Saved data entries
*** Block opens ***

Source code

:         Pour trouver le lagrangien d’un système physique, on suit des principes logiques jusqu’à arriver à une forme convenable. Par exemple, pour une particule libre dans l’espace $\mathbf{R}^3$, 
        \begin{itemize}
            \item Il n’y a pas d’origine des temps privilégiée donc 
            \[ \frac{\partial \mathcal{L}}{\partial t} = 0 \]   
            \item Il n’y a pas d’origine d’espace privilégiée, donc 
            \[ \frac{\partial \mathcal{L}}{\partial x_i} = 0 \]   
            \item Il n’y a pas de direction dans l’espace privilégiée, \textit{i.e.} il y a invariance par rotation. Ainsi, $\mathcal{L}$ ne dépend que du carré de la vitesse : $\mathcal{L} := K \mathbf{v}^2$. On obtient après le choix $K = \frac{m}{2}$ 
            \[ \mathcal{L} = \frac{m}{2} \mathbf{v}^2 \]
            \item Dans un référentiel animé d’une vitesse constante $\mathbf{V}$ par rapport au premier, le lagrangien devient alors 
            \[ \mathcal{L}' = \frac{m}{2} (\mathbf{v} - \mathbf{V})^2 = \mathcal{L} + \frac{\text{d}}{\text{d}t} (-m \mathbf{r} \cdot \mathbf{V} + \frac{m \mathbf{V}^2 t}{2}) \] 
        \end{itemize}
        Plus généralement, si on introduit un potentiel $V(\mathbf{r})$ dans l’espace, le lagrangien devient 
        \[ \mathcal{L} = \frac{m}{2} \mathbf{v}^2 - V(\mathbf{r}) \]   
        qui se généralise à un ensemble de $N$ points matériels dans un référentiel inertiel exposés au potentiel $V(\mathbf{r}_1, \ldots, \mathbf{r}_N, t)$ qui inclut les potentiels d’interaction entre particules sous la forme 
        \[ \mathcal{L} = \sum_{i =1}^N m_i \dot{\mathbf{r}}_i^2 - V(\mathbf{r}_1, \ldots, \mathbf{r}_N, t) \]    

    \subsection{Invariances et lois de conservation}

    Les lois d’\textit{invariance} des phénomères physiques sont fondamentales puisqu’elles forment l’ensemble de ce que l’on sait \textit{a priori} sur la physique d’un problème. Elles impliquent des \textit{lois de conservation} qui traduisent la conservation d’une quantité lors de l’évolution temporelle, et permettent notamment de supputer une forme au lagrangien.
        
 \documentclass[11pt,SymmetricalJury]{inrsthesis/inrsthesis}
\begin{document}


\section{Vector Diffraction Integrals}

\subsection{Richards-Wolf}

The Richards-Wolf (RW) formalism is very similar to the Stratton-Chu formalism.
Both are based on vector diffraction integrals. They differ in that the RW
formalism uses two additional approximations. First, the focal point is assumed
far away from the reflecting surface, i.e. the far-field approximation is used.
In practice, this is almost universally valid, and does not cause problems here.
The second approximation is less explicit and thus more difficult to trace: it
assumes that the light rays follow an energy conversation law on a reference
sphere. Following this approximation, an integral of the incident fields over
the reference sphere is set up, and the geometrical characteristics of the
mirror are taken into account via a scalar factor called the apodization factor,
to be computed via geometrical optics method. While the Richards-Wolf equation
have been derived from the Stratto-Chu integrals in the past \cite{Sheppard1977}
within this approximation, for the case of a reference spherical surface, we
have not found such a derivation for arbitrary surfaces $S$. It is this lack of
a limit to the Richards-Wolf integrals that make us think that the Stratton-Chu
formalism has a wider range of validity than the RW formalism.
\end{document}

*** Block closes ***

- Exercise goal -
Retype exactly the lines of the data above that fall between the line with "mirror are taken" and the line with "have been derived", inclusive, and add nothing.

- Solution -
mirror are taken into account via a scalar factor called the apodization factor,
to be computed via geometrical optics method. While the Richards-Wolf equation
have been derived from the Stratto-Chu integrals in the past \cite{Sheppard1977}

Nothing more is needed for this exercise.